Spatial variation of phosphate aerosol (nmol m−3) from 1) the current study, 2) Koçak et al. (2010), 3) Markaki et al. (2003), 4) Markaki et al. (2003), 5) Herut et al. (2002), 6) Carbo et al. (2005), and 7) Chen et al. (2007).
Citation: Journal of the Atmospheric Sciences 73, 4; 10.1175/JAS-D-15-0039.1
b. Water-soluble nutrient deposition over the Black Sea
1) Dry deposition of nutrient species
The settling velocities for the nutrient species were calculated by using an approach adopted by Spokes et al. (2001), after Ottley and Harrison (1993). Thereby, the settling velocities for each species can be estimated as follows: Vd = (Cc × 2.0) + (Cf × 0.1), where Cc and Cf are the relative contribution of coarse and fine modes and 2.0 and 0.1 cm s−1 are deposition velocities suggested by Duce et al. (1991) for coarse and fine aerosols, respectively. For instance, for phosphate a mean settling velocity of 1.22 cm s−1 was calculated using the above equation [(0.59 × 2.0) + (0.41 × 0.1)].

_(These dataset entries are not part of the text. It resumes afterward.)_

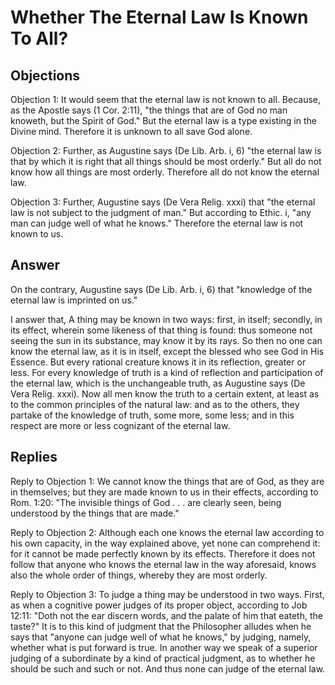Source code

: # Whether The Eternal Law Is Known To All?

## Objections

Objection 1: It would seem that the eternal law is not known to all. Because, as the Apostle says (1 Cor. 2:11), "the things that are of God no man knoweth, but the Spirit of God." But the eternal law is a type existing in the Divine mind. Therefore it is unknown to all save God alone.

Objection 2: Further, as Augustine says (De Lib. Arb. i, 6) "the eternal law is that by which it is right that all things should be most orderly." But all do not know how all things are most orderly. Therefore all do not know the eternal law.

Objection 3: Further, Augustine says (De Vera Relig. xxxi) that "the eternal law is not subject to the judgment of man." But according to Ethic. i, "any man can judge well of what he knows." Therefore the eternal law is not known to us.

## Answer

On the contrary, Augustine says (De Lib. Arb. i, 6) that "knowledge of the eternal law is imprinted on us."

I answer that, A thing may be known in two ways: first, in itself; secondly, in its effect, wherein some likeness of that thing is found: thus someone not seeing the sun in its substance, may know it by its rays. So then no one can know the eternal law, as it is in itself, except the blessed who see God in His Essence. But every rational creature knows it in its reflection, greater or less. For every knowledge of truth is a kind of reflection and participation of the eternal law, which is the unchangeable truth, as Augustine says (De Vera Relig. xxxi). Now all men know the truth to a certain extent, at least as to the common principles of the natural law: and as to the others, they partake of the knowledge of truth, some more, some less; and in this respect are more or less cognizant of the eternal law.

## Replies

Reply to Objection 1: We cannot know the things that are of God, as they are in themselves; but they are made known to us in their effects, according to Rom. 1:20: "The invisible things of God . . . are clearly seen, being understood by the things that are made."

Reply to Objection 2: Although each one knows the eternal law according to his own capacity, in the way explained above, yet none can comprehend it: for it cannot be made perfectly known by its effects. Therefore it does not follow that anyone who knows the eternal law in the way aforesaid, knows also the whole order of things, whereby they are most orderly.

Reply to Objection 3: To judge a thing may be understood in two ways. First, as when a cognitive power judges of its proper object, according to Job 12:11: "Doth not the ear discern words, and the palate of him that eateth, the taste?" It is to this kind of judgment that the Philosopher alludes when he says that "anyone can judge well of what he knows," by judging, namely, whether what is put forward is true. In another way we speak of a superior judging of a subordinate by a kind of practical judgment, as to whether he should be such and such or not. And thus none can judge of the eternal law.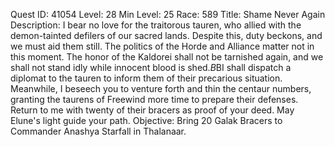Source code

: Quest ID: 41054
Level: 28
Min Level: 25
Race: 589
Title: Shame Never Again
Description: I bear no love for the traitorous tauren, who allied with the demon-tainted defilers of our sacred lands. Despite this, duty beckons, and we must aid them still. The politics of the Horde and Alliance matter not in this moment. The honor of the Kaldorei shall not be tarnished again, and we shall not stand idly while innocent blood is shed.$B$BI shall dispatch a diplomat to the tauren to inform them of their precarious situation. Meanwhile, I beseech you to venture forth and thin the centaur numbers, granting the taurens of Freewind more time to prepare their defenses. Return to me with twenty of their bracers as proof of your deed. May Elune's light guide your path.
Objective: Bring 20 Galak Bracers to Commander Anashya Starfall in Thalanaar.
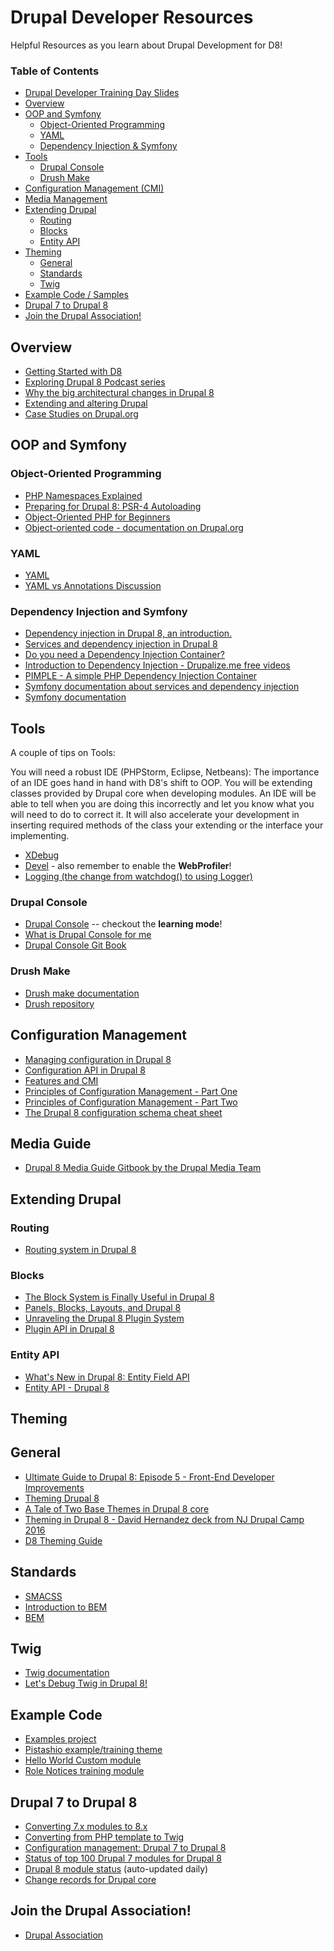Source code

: # Drupal Developer Resources

Helpful Resources as you learn about Drupal Development for D8!

### Table of Contents
- [Drupal Developer Training Day Slides](http://drupal-8-study-group.github.io/2016-april-drupal8-training-day-deck/#/)
- [Overview](#overview)
- [OOP and Symfony](#oop-and-symfony)
	- [Object-Oriented Programming](#object-oriented-programming)
	- [YAML](#yaml)
	- [Dependency Injection & Symfony](#dependency-injection-and-symfony)
- [Tools](#tools)
	- [Drupal Console](#drupal-console)
	- [Drush Make](#drush-make)
- [Configuration Management (CMI)](#configuration-management)
- [Media Management](#media-guide)
- [Extending Drupal](#extending-drupal)
	- [Routing](#routing)
	- [Blocks](#blocks)
	- [Entity API](#entity-api)
- [Theming](#theming)
	- [General](#general)
	- [Standards](#standards)
	- [Twig](#twig)
- [Example Code / Samples](#example-code)
- [Drupal 7 to Drupal 8](#drupal-7-to-drupal-8)
- [Join the Drupal Association!](#join-the-drupal-association)

## Overview
- [Getting Started with D8](https://www.drupal.org/getting-started-d8-bkg-prereq)
- [Exploring Drupal 8 Podcast series](http://www.talkingdrupal.com/exploring-drupal-8)
- [Why the big architectural changes in Drupal 8](http://buytaert.net/why-the-big-architectural-changes-in-drupal-8)
- [Extending and altering Drupal](https://api.drupal.org/api/drupal/core%21core.api.php/group/extending/8)
- [Case Studies on Drupal.org](https://www.drupal.org/case-studies/featured/all/drupal-8.x)

## OOP and Symfony

### Object-Oriented Programming
- [PHP Namespaces Explained](http://daylerees.com/php-namespaces-explained/)
- [Preparing for Drupal 8: PSR-4 Autoloading](https://drupalize.me/blog/201408/preparing-drupal-8-psr-4-autoloading)
- [Object-Oriented PHP for Beginners](http://code.tutsplus.com/tutorials/object-oriented-php-for-beginners--net-12762)
- [Object-oriented code - documentation on Drupal.org](https://www.drupal.org/node/608152)

### YAML
- [YAML](http://www.yaml.org/)
- [YAML vs Annotations Discussion](https://www.drupal.org/node/1683644)

### Dependency Injection and Symfony

- [Dependency injection in Drupal 8, an introduction.](http://blog.openlucius.com/en/blog/dependency-injection-drupal-8-introduction)
- [Services and dependency injection in Drupal 8](https://www.drupal.org/node/2133171)
- [Do you need a Dependency Injection Container?](http://fabien.potencier.org/do-you-need-a-dependency-injection-container.html)
- [Introduction to Dependency Injection - Drupalize.me free videos](https://drupalize.me/videos/introduction-dependency-injection?p=1780)
- [PIMPLE - A simple PHP
Dependency Injection Container](http://pimple.sensiolabs.org/)
- [Symfony documentation about services and dependency injection](http://symfony.com/doc/current/create_framework/index.html)
- [Symfony documentation](http://symfony.com/doc/current/index.html)

## Tools

A couple of tips on Tools:

You will need a robust IDE (PHPStorm, Eclipse, Netbeans): The importance of an IDE goes hand in hand with D8's shift to OOP. You will be extending classes provided by Drupal core when developing modules. An IDE will be able to tell when you are doing this incorrectly and let you know what you will need to do to correct it. It will also accelerate your development in inserting required methods of the class your extending or the interface your implementing.
    
- [XDebug](https://xdebug.org/)
- [Devel](https://www.drupal.org/project/devel) - also remember to enable the **WebProfiler**!
- [Logging (the change from watchdog() to using Logger)](https://drupalize.me/blog/201510/how-log-messages-drupal-8)

### Drupal Console
- [Drupal Console](https://drupalconsole.com/) -- checkout the **learning mode**!
- [What is Drupal Console for me](http://enzolutions.com/articles/2015/01/25/what-is-drupal-console-for-me/)
- [Drupal Console Git Book](https://hechoendrupal.gitbooks.io/drupal-console/)

### Drush Make
- [Drush make documentation](http://www.drush.org/en/master/make/)
- [Drush repository](https://github.com/drush-ops/drush)

## Configuration Management
- [Managing configuration in Drupal 8](https://www.drupal.org/documentation/administer/config)
- [Configuration API in Drupal 8](https://www.drupal.org/developing/api/8/configuration)
- [Features and CMI](https://www.phase2technology.com/blog/announcing-features-for-drupal-8/)
- [Principles of Configuration Management - Part One](https://www.chapterthree.com/blog/principles-configuration-management-part-one)
- [Principles of Configuration Management - Part Two](https://www.chapterthree.com/blog/principles-configuration-management-part-two)
- [The Drupal 8 configuration schema cheat sheet](http://hojtsy.hu/blog/2014-dec-12/drupal-8-configuration-schema-cheat-sheet)

## Media Guide
- [Drupal 8 Media Guide Gitbook by the Drupal Media Team](https://www.gitbook.com/book/drupal-media/drupal8-guide/details)

## Extending Drupal
### Routing
- [Routing system in Drupal 8](https://www.drupal.org/developing/api/8/routing)

### Blocks
- [The Block System is Finally Useful in Drupal 8](https://drupalize.me/blog/201403/block-system-finally-useful-drupal-8)
- [Panels, Blocks, Layouts, and Drupal 8](https://drupalize.me/blog/201502/panels-blocks-layouts-and-drupal-8)
- [Unraveling the Drupal 8 Plugin System](https://drupalize.me/blog/201409/unravelling-drupal-8-plugin-system)
- [Plugin API in Drupal 8](https://www.drupal.org/developing/api/8/plugins)

### Entity API
- [What's New in Drupal 8: Entity Field API](https://drupalize.me/videos/whats-new-drupal-8-entity-field-api?p=2075)
- [Entity API - Drupal 8](https://www.drupal.org/developing/api/entity)

## Theming

## General
- [Ultimate Guide to Drupal 8: Episode 5 - Front-End Developer Improvements](https://dev.acquia.com/blog/ultimate-guide-drupal-8-episode-5-front-end-developer-improvements)
- [Theming Drupal 8](https://www.drupal.org/theme-guide/8)
- [A Tale of Two Base Themes in Drupal 8 core](https://www.lullabot.com/articles/a-tale-of-two-base-themes-in-drupal-8-core)
- [Theming in Drupal 8 - David Hernandez deck from NJ Drupal Camp 2016](https://www.drupalcampnj.org/sites/default/files/sessions/Theming%20in%20Drupal%208.pdf)
- [D8 Theming Guide](http://sqndr.github.io/d8-theming-guide/index.html)

## Standards
- [SMACSS](https://smacss.com/)
- [Introduction to BEM](http://getbem.com/introduction/)
- [BEM](https://en.bem.info/)

## Twig
- [Twig documentation](http://twig.sensiolabs.org/documentation)
- [Let's Debug Twig in Drupal 8!](https://drupalize.me/blog/201405/lets-debug-twig-drupal-8)

## Example Code
- [Examples project](https://www.drupal.org/project/examples)
- [Pistashio example/training theme](https://www.drupal.org/project/pistachio)
- [Hello World Custom module](https://www.drupal.org/node/2464195)
- [Role Notices training module](https://www.drupal.org/project/role_notices)

## Drupal 7 to Drupal 8
- [Converting 7.x modules to 8.x](https://www.drupal.org/update/modules/7/8)
- [Converting from PHP template to Twig](https://www.drupal.org/node/2025313)
- [Configuration management: Drupal 7 to Drupal 8](http://nuvole.org/blog/2014/jun/06/configuration-management-drupal-7-drupal-8)
- [Status of top 100 Drupal 7 modules for Drupal 8](http://www.bluespark.com/status-top-100-contributed-modules-drupal-8)
- [Drupal 8 module status](http://d8status.md-systems.ch/) (auto-updated daily)
- [Change records for Drupal core](https://www.drupal.org/list-changes/drupal)

## Join the Drupal Association!
- [Drupal Association](https://assoc.drupal.org/home)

On average, the settling velocities of 1.22, 1.14, and 0.19 cm s−1 were thus calculated for phosphate, nitrate, and ammonium, respectively. However, it should be noted that monthly settling velocities for these nutrient species might demonstrate important variability driven by the occurrence of pollution or mineral dust events which in turn influence their coarse-to-fine ratio (see section 3a). Monthly settling velocities for nitrate (phosphate) ranged between 0.63 and 1.62 (0.88 and 1.67) cm s−1. Relatively larger variability was observed for ammonium, with settling velocities varying from 0.13 to 0.70 cm s−1. Based on our knowledge, there are no reported Vd values for these nutrient species in the literature for the Black Sea. The mean setting velocities of phosphate, nitrate, and ammonium in the eastern Mediterranean and the present study are illustrated in Fig. 5. Settling velocities for phosphate, nitrate, and ammonium indicate small variability from region to region with values in the ranges of 1.2–2, 1–2, and 0.1–0.6 cm s−1 respectively. On the contrary, the settling velocities of phosphate can be dramatically influenced by pollution or mineral dust events. For example, on 7 February and 12 July 2010 (see section 3a), coarse contributions were 80% and 11%. Corresponding settling velocities were 0.31 and 1.62 cm s−1, denoting the variability of the settling velocities in terms of pollution- and mineral dust–dominated events. As can be deduced from the Fig. 5, the settling velocity of phosphate at Sinop was at least 1.4 times lower than those applied in the eastern Mediterranean (Herut et al. 2002; Markaki et al. 2003; Carbo et al. 2005; Chen et al. 2007; Koçak et al. 2010). Nitrate settling velocity at Sinop was comparable to those observed for Tel Shikmona (Herut et al. 2002) and Eilat (Chen et al. 2007), whereas it was about 1.6 times smaller than those of Erdemli (Koçak et al. 2010) and Finokalia (Markaki et al. 2003). Except for Tel Shikmona (0.6 was applied without using experimental data), the settling velocity of ammonium was comparable to those reported for the eastern Mediterranean.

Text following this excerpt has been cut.